MUHAMMADIYAH.ID, JAKARTA – Intoleransi, persekusi, dan narasi kebencian berbasis agama belakangan marak terjadi di Indonesia. Fenomena ini menjadi ancaman laten bagi kehidupan majemuk masyarakat Indonesia.
Merespons persoalan itu, Maarif Institute dan Institut Leimena berkolaborasi bersama Majelis Pendidikan Dasar dan Menengah (Dikdasmen) PP Muhammadiyah, Lembaga Pengembangan Pesantren (LPP) PP Muhammadiyah, RBC Institute A. Malik Fadjar, dan Templeton Religion Trust, menggelar forum Webinar Internasional bertajuk “Kontribusi Madrasah dalam Kerukunan Umat Beragama”, Sabtu (28/8).
Sekretaris Majelis Dikdasmen PP Muhammadiyah, R. Alpha Amirrachman menyambut baik digelarnya acara ini. Alpha berharap guru madrasah maupun peserta umum mendapatkan penguatan wawasan kehidupan moderat yang ditanamkan sejak lama dalam madrasah/pesantren.
“Literasi keagamaan lintas budaya adalah sebuah pendekatan baru yang kreatif dalam memetakan kompetensi mendasar ini, sehingga kita dapat mengembangkannya dalam diri kita, terutama bagi para guru di madrasah dan asatidz di pesantren untuk terlibat dalam kerjasama multi-agama tanpa kehilangan identitas agama kita sendiri,” tuturnya.
Sementara itu, Direktur Ma’arif Institute Abdul Rohim Ghazali mengungkapkan bahwa madrasah/pesantren menyimpan nilai dan ajaran keteladanan dalam merekatkan hubungan masyarakat beragama.
Nilai toleransi, moderasi, dan inklusivitas dalam memahami ajaran agama, misalnya, senantiasa menjadi modal sosial-spiritual para kyai, ustadz, guru dan santri dalam merajut kerukunan hidup beragama di Indonesia.
”Itu sudah dilakukan sejak lama, sehingga mulai sekarang kita perlu merumuskan pengembangan madrasah sebagai pusat pendidikan Islam untuk turut memajukan pola pikir, sikap, dan perilaku untuk harmoni antar umat beragama, khususnya di Indonesia,” katanya.
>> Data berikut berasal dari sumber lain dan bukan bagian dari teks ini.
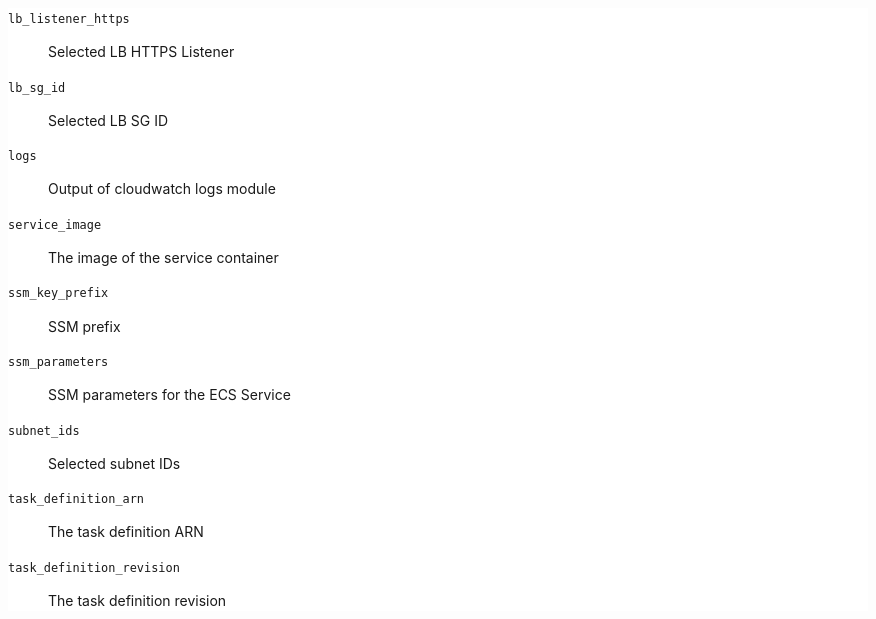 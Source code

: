   </dd>
  <dt><code>lb_listener_https</code></dt>
  <dd>

  
  Selected LB HTTPS Listener<br/>

  </dd>
  <dt><code>lb_sg_id</code></dt>
  <dd>

  
  Selected LB SG ID<br/>

  </dd>
  <dt><code>logs</code></dt>
  <dd>

  
  Output of cloudwatch logs module<br/>

  </dd>
  <dt><code>service_image</code></dt>
  <dd>

  
  The image of the service container<br/>

  </dd>
  <dt><code>ssm_key_prefix</code></dt>
  <dd>

  
  SSM prefix<br/>

  </dd>
  <dt><code>ssm_parameters</code></dt>
  <dd>

  
  SSM parameters for the ECS Service<br/>

  </dd>
  <dt><code>subnet_ids</code></dt>
  <dd>

  
  Selected subnet IDs<br/>

  </dd>
  <dt><code>task_definition_arn</code></dt>
  <dd>

  
  The task definition ARN<br/>

  </dd>
  <dt><code>task_definition_revision</code></dt>
  <dd>

  
  The task definition revision<br/>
Untuk diketahui, sejumlah narasumber nasional dan internasional hadir dalam acara ini, di antaranya Dr. Amirsyah Tambunan, MA (Sekretaris Jenderal Majelis Ulama Indonesia), Dr. Chris Seiple (Senior Fellow, University of Washington), Prof. Dr. Amin Abdullah (Guru Besar Filsafat UIN Sunan Kalijaga); Aly Aulia, Lc. M.Hum (Direktur Madrasah Mu’allimin Muhammadiyah Yogyakarta); dan Samah Norquist (Mantan Penasehat Utama Kebebasan Beragama Internasional, USAID).
Direktur Eksekutif Institut Leimena, Matius Ho berharap webinar keagamaan lintas budaya ini mampu memberikan inspirasi kepada masyarakat, terutama para kepala madrasah/pesantren dan para gurunya mengenai peran penting madrasah dalam memperkuat ko-eksistensi damai lintas agama.
”Salah satu hal mendasar dalam literasi keagamaan lintas budaya adalah bagaimana kita memandang dan memperlakukan mereka yang berbeda agama secara baik. Sekalipun kita hidup di masyarakat multireligius, kita dapat bekerjasama untuk kemanusiaan tanpa harus merasa agama kita terancam,” kata Matius Ho.